Not sure if this helps, but we were also running into kubedns pod crash loops after upgrading to Kubernetes 1.6 and were able to workaround it by using Calico. See the last ~10 or so commits in this fork that shows you everything we did: https://github.com/rook/coreos-kubernetes/commits/master

jazzsir commented 7 years ago

@jbw976 I followed instruction at https://github.com/rook/coreos-kubernetes/blob/master/Documentation/getting-started.md and used Calico. But, when I started kubelet, COMMAND attributes(docker ps) of all container(proxy, api server, controller and schedule) was "/pause"

jazzsir commented 7 years ago

@jbw976 I finally deployed a master node using Calico. But, "Set Up the CNI config (optional)" link is dead in "https://github.com/rook/coreos-kubernetes/blob/master/Documentation/deploy-workers.md". Do you know where is the "Set Up the CNI config (optional)" guide?

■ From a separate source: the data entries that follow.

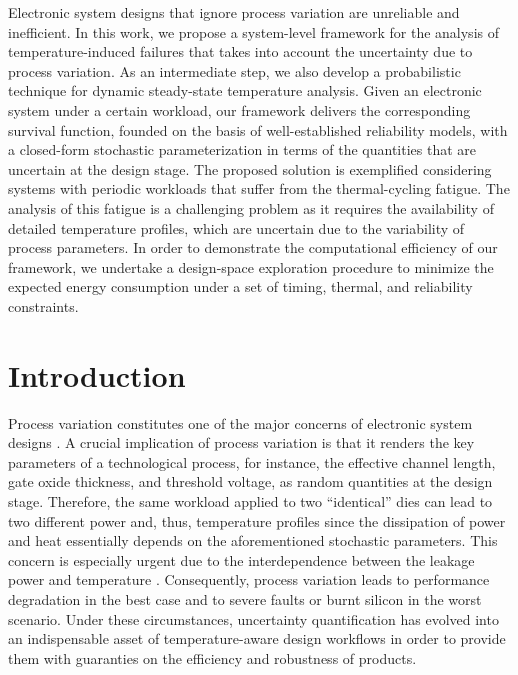 Electronic system designs that ignore process variation are unreliable and
inefficient. In this work, we propose a system-level framework for the analysis
of temperature-induced failures that takes into account the uncertainty due to
process variation. As an intermediate step, we also develop a probabilistic
technique for dynamic steady-state temperature analysis. Given an electronic
system under a certain workload, our framework delivers the corresponding
survival function, founded on the basis of well-established reliability models,
with a closed-form stochastic parameterization in terms of the quantities that
are uncertain at the design stage. The proposed solution is exemplified
considering systems with periodic workloads that suffer from the thermal-cycling
fatigue. The analysis of this fatigue is a challenging problem as it requires
the availability of detailed temperature profiles, which are uncertain due to
the variability of process parameters. In order to demonstrate the computational
efficiency of our framework, we undertake a design-space exploration procedure
to minimize the expected energy consumption under a set of timing, thermal, and
reliability constraints.

\section{Introduction}

Process variation constitutes one of the major concerns of electronic system
designs \cite{srivastava2010}. A crucial implication of process variation is
that it renders the key parameters of a technological process, for instance, the
effective channel length, gate oxide thickness, and threshold voltage, as random
quantities at the design stage. Therefore, the same workload applied to two
``identical'' dies can lead to two different power and, thus, temperature
profiles since the dissipation of power and heat essentially depends on the
aforementioned stochastic parameters. This concern is especially urgent due to
the interdependence between the leakage power and temperature \cite{liu2007}.
Consequently, process variation leads to performance degradation in the best
case and to severe faults or burnt silicon in the worst scenario. Under these
circumstances, uncertainty quantification \cite{maitre2010} has evolved into an
indispensable asset of temperature-aware design workflows in order to provide
them with guaranties on the efficiency and robustness of products.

I wish I would finish installation without any auto-configuration tools

page-fault-in-nonpaged-area commented 7 years ago

Same problem here. Would prefer have flannel working before Calico

page-fault-in-nonpaged-area commented 7 years ago

Have been attempting to solve this for a while now.

When I run describe kube-dns I get:

Williams-MacBook-Pro:KubeControl demonfuse$ kubectl describe service kube-dns --namespace=kube-system
Name:           kube-dns
Namespace:      kube-system
Labels:         k8s-app=kube-dns
            kubernetes.io/cluster-service=true
            kubernetes.io/name=KubeDNS
Annotations:        <none>
Selector:       k8s-app=kube-dns
Type:           ClusterIP
IP:         10.3.0.10
Port:           dns 53/UDP
Endpoints:      
Port:           dns-tcp 53/TCP
Endpoints:      
Session Affinity:   None
Events:         <none>

I noticed in the above there are no endpoints. Whereas describe service kubernetes I get endpoints.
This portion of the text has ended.